» **About this exercise**:
As soon as the line containing "numbers indicate no" appears in the material below, start returning lines exactly, and end with the line containing "(conspecific pollen +".

* * * *

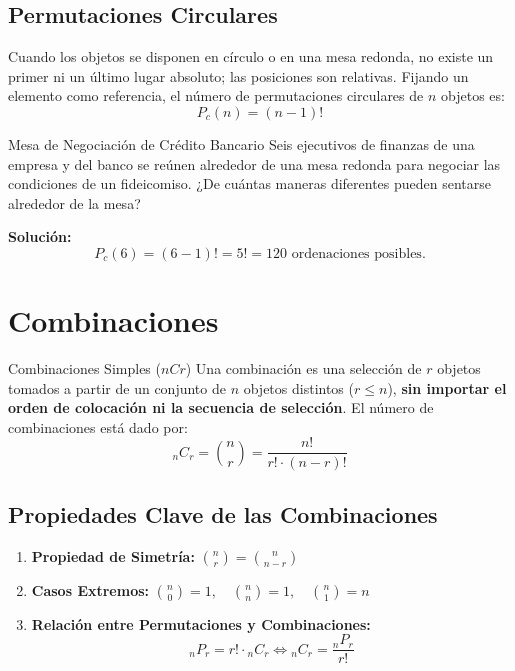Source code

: \subsection{Permutaciones Circulares}
Cuando los objetos se disponen en círculo o en una mesa redonda, no existe un primer ni un último lugar absoluto; las posiciones son relativas. Fijando un elemento como referencia, el número de permutaciones circulares de $n$ objetos es:
\begin{equation}
    P_c(n) = (n-1)!
\end{equation}

\begin{ejemplo}{Mesa de Negociación de Crédito Bancario}
Seis ejecutivos de finanzas de una empresa y del banco se reúnen alrededor de una mesa redonda para negociar las condiciones de un fideicomiso. ¿De cuántas maneras diferentes pueden sentarse alrededor de la mesa?

\tcbline
\textbf{Solución:}
\[
P_c(6) = (6-1)! = 5! = 120 \text{ ordenaciones posibles.}
\]
\end{ejemplo}

\section{Combinaciones}
\begin{definicion}{Combinaciones Simples ($nCr$)}
Una combinación es una selección de $r$ objetos tomados a partir de un conjunto de $n$ objetos distintos ($r \le n$), \textbf{sin importar el orden de colocación ni la secuencia de selección}. El número de combinaciones está dado por:
\begin{equation}
    {}_n C_r = \binom{n}{r} = \frac{n!}{r! \cdot (n-r)!}
\end{equation}
\end{definicion}

\subsection{Propiedades Clave de las Combinaciones}
\begin{enumerate}
    \item \textbf{Propiedad de Simetría:} $\binom{n}{r} = \binom{n}{n-r}$
    \item \textbf{Casos Extremos:} $\binom{n}{0} = 1, \quad \binom{n}{n} = 1, \quad \binom{n}{1} = n$
    \item \textbf{Relación entre Permutaciones y Combinaciones:}
    \begin{equation}
        {}_n P_r = r! \cdot {}_n C_r \iff {}_n C_r = \frac{{}_n P_r}{r!}
    \end{equation}
\end{enumerate}

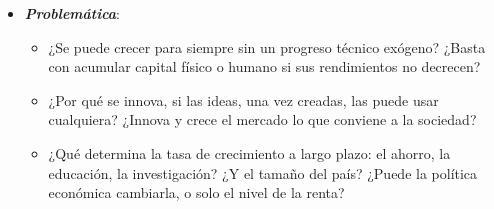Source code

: \documentclass[11pt]{article}
\begin{document}
\begin{itemize}
\begin{itemize}
\begin{itemize}
  \item En los 70, con las crisis del petróleo, la atención se desplazó a los ciclos económicos, y dentro del crecimiento, a las teorías del desarrollo . La teoría renace a mediados de los 80~con \textcite{Romer1986Increasing} y \textcite{Lucas1988}\footnote{ recibió el Premio Nobel de Economía en 1995 «por haber desarrollado y aplicado la hipótesis de las expectativas racionales, transformando así el análisis macroeconómico y profundizando en nuestra comprensión de la política económica»\nocite{NobelPrize1995Lucas}.}; siguen \textcite{Barro1990}, \textcite{JonesManuelli1990} y \textcite{Rebelo1991Long}, y el salto a la innovación llega con \textcite{Romer1990}, \textcite{GrossmanHelpman1991} y \textcite{AghionHowitt1992}\nocite{Romer1994}. \textcite{Jones1995} abrió el debate de los efectos escala, que sigue vivo.
  \end{itemize}
  \end{itemize}

\item \textbf{\emph{Problemática}}:
  \begin{itemize}
  \item ¿Se puede crecer para siempre sin un progreso técnico exógeno? ¿Basta con acumular capital físico o humano si sus rendimientos no decrecen?
  \item ¿Por qué se innova, si las ideas, una vez creadas, las puede usar cualquiera? ¿Innova y crece el mercado lo que conviene a la sociedad?
  \item ¿Qué determina la tasa de crecimiento a largo plazo: el ahorro, la educación, la investigación? ¿Y el tamaño del país? ¿Puede la política económica cambiarla, o solo el nivel de la renta?
  \end{itemize}


\end{itemize}
\end{document}
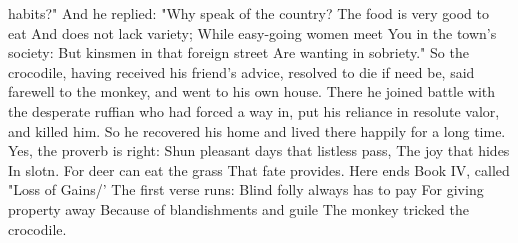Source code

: \documentclass{book}
\begin{document}
habits?"
And he replied: "Why speak of the country?
The food is very good to eat
And does not lack variety;
While easy-going women meet
You in the town's society:
But kinsmen in that foreign street
Are wanting in sobriety."
So the crocodile, having received his friend's
advice, resolved to die if need be, said farewell to
the monkey, and went to his own house. There he
joined battle with the desperate ruffian who had
forced a way in, put his reliance in resolute valor,
and killed him. So he recovered his home and lived
there happily for a long time.
Yes, the proverb is right:
Shun pleasant days that listless pass,
The joy that hides
In slotn. For deer can eat the grass
That fate provides.
Here ends Book IV, called "Loss of Gains/' The
first verse runs:
Blind folly always has to pay
For giving property away
Because of blandishments and guile
The monkey tricked the crocodile.
\end{document}
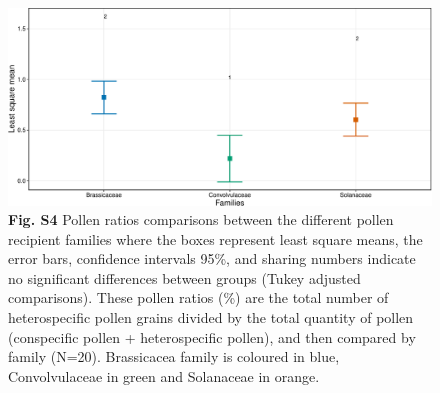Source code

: \documentclass[12pt,]{article}
\begin{document}
\begin{figure}
\centering
\includegraphics{Supp_Material_files/figure-latex/unnamed-chunk-12-1.pdf}
\caption{\textbf{Fig. S4} Pollen ratios comparisons between the
different pollen recipient families where the boxes represent least
square means, the error bars, confidence intervals 95\%, and sharing
numbers indicate no significant differences between groups (Tukey
adjusted comparisons). These pollen ratios (\%) are the total number of
heterospecific pollen grains divided by the total quantity of pollen
(conspecific pollen + heterospecific pollen), and then compared by
family (N=20). Brassicacea family is coloured in blue, Convolvulaceae in
green and Solanaceae in orange.}
\end{figure}

\newpage
\end{document}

* * * *

» **Problem solution**:
numbers indicate no significant differences between groups (Tukey
adjusted comparisons). These pollen ratios (\%) are the total number of
heterospecific pollen grains divided by the total quantity of pollen
(conspecific pollen + heterospecific pollen), and then compared by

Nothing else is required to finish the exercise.